I recently had the honor of being profiled in a new Montana magazine called 406 Woman. The title of the article was "No Penalty for Paradise", reflecting an ongoing discussion between me and my fellow entrepreneurs in rural America about whether living in a desirable location was inconsistent with the idea of successful business formation. For many of us, transplants from urban life, when we first arrived in our new communities, we questioned whether building a business beyond a small sole proprietorship was realistic. We had the same concerns as any new business owner – staffing, funding, lines of credit, healthcare, and so forth. But added to those concerns were other worries specific to our locations – Can we hire qualified staff? Will they work hard? Do we have the necessary communications infrastructure? Can we get flights to required destinations? Will our infrastructure costs and capabilities allow us to remain competitive with businesses located in more accessible locations?

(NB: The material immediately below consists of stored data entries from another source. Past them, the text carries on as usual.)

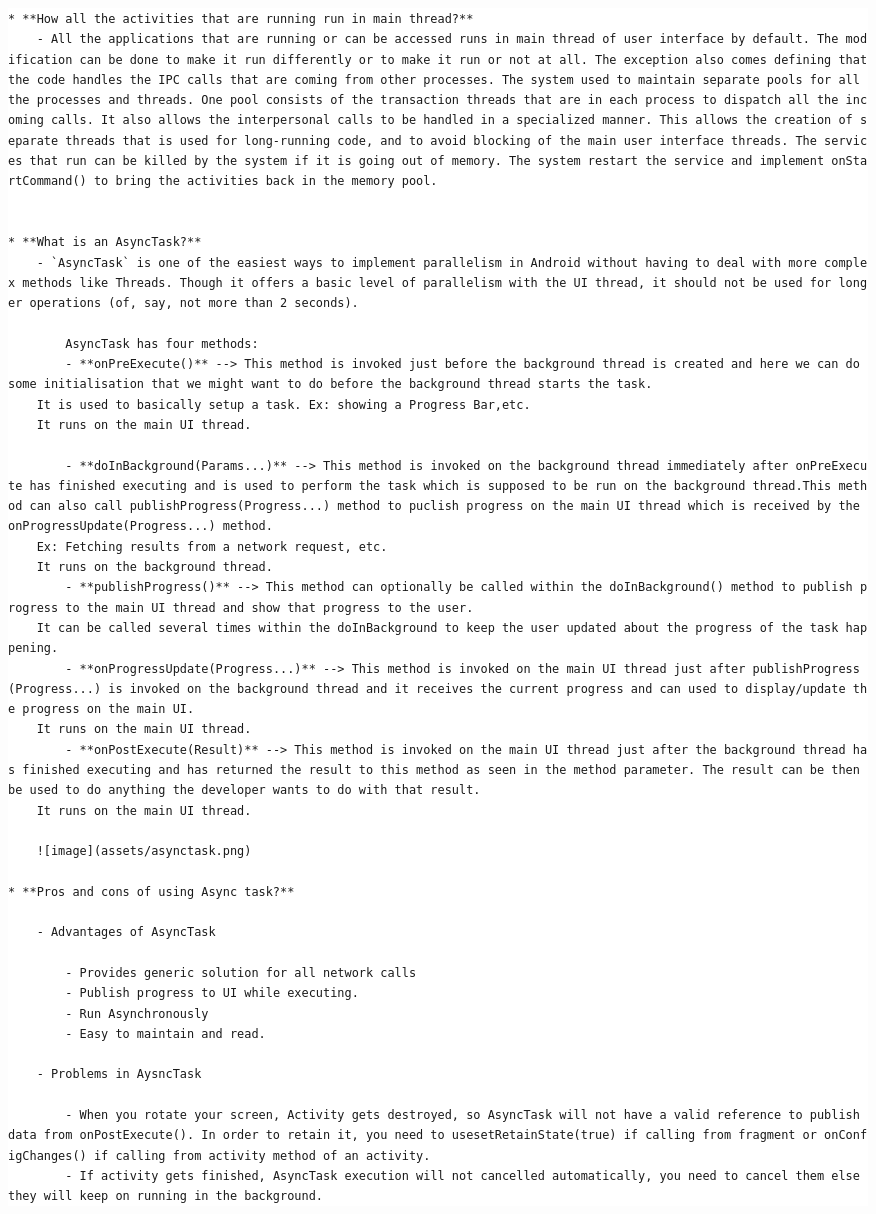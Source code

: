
```
* **How all the activities that are running run in main thread?**
    - All the applications that are running or can be accessed runs in main thread of user interface by default. The modification can be done to make it run differently or to make it run or not at all. The exception also comes defining that the code handles the IPC calls that are coming from other processes. The system used to maintain separate pools for all the processes and threads. One pool consists of the transaction threads that are in each process to dispatch all the incoming calls. It also allows the interpersonal calls to be handled in a specialized manner. This allows the creation of separate threads that is used for long-running code, and to avoid blocking of the main user interface threads. The services that run can be killed by the system if it is going out of memory. The system restart the service and implement onStartCommand() to bring the activities back in the memory pool.


* **What is an AsyncTask?**
    - `AsyncTask` is one of the easiest ways to implement parallelism in Android without having to deal with more complex methods like Threads. Though it offers a basic level of parallelism with the UI thread, it should not be used for longer operations (of, say, not more than 2 seconds).

        AsyncTask has four methods: 
        - **onPreExecute()** --> This method is invoked just before the background thread is created and here we can do some initialisation that we might want to do before the background thread starts the task.
    It is used to basically setup a task. Ex: showing a Progress Bar,etc.
    It runs on the main UI thread.
    
        - **doInBackground(Params...)** --> This method is invoked on the background thread immediately after onPreExecute has finished executing and is used to perform the task which is supposed to be run on the background thread.This method can also call publishProgress(Progress...) method to puclish progress on the main UI thread which is received by the onProgressUpdate(Progress...) method.
    Ex: Fetching results from a network request, etc. 
    It runs on the background thread.
        - **publishProgress()** --> This method can optionally be called within the doInBackground() method to publish progress to the main UI thread and show that progress to the user.
    It can be called several times within the doInBackground to keep the user updated about the progress of the task happening.
        - **onProgressUpdate(Progress...)** --> This method is invoked on the main UI thread just after publishProgress(Progress...) is invoked on the background thread and it receives the current progress and can used to display/update the progress on the main UI. 
    It runs on the main UI thread.
        - **onPostExecute(Result)** --> This method is invoked on the main UI thread just after the background thread has finished executing and has returned the result to this method as seen in the method parameter. The result can be then be used to do anything the developer wants to do with that result. 
    It runs on the main UI thread.

    ![image](assets/asynctask.png)

* **Pros and cons of using Async task?**

    - Advantages of AsyncTask

        - Provides generic solution for all network calls
        - Publish progress to UI while executing.
        - Run Asynchronously
        - Easy to maintain and read.

    - Problems in AysncTask

        - When you rotate your screen, Activity gets destroyed, so AsyncTask will not have a valid reference to publish data from onPostExecute(). In order to retain it, you need to usesetRetainState(true) if calling from fragment or onConfigChanges() if calling from activity method of an activity.
        - If activity gets finished, AsyncTask execution will not cancelled automatically, you need to cancel them else they will keep on running in the background.
```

Question by question we figured it out. Staffing was the most pleasant surprise. Our employees want to live here, resulting in a highly qualified, truly dedicated team. Funding and lines of credit were a challenge because investors simply weren’t familiar with investments in remote locations. But, even though money players would rather you were right next door, if the business plan works, the money will come. It’s amazing the number of angel investor networks and strategic investors available to businesses in rural areas – never easy, but manageable. Healthcare costs were staggering no matter where we were located but not particularly higher here than elsewhere. Flights were and still are a problem. But, because flights were challenging, we relied even more heavily on our communications infrastructure. And the communications infrastructure is what truly allowed us to finally conclude that there is "No Penalty for Paradise".
For rural communities, distance has too often been a significant business challenge. But, as a result of advances in technology and infrastructure over the past decade, those of us living the rural life can now "reach out and touch" our colleagues nationwide and even internationally in a cost-effective and service-effective fashion. In my hometown in MT, we have great cell phone service with national calling plans. We have wireline DSL and cable broadband. We have more Wi-Fi’d coffee shops (all with free Wi-Fi) than I can find when I’m back in the city. We also have video conferencing facilities for hire if we need them. As a result, we can stay on-line, talk live, and stay in touch with our customers, employees, vendors, and the myriad of others with whom it takes to launch a successful business. It’s truly remarkable the difference that our communications advances over the past decade have made for businesses – so much so that we are now planning for our next title – "Rural America, Open for Business".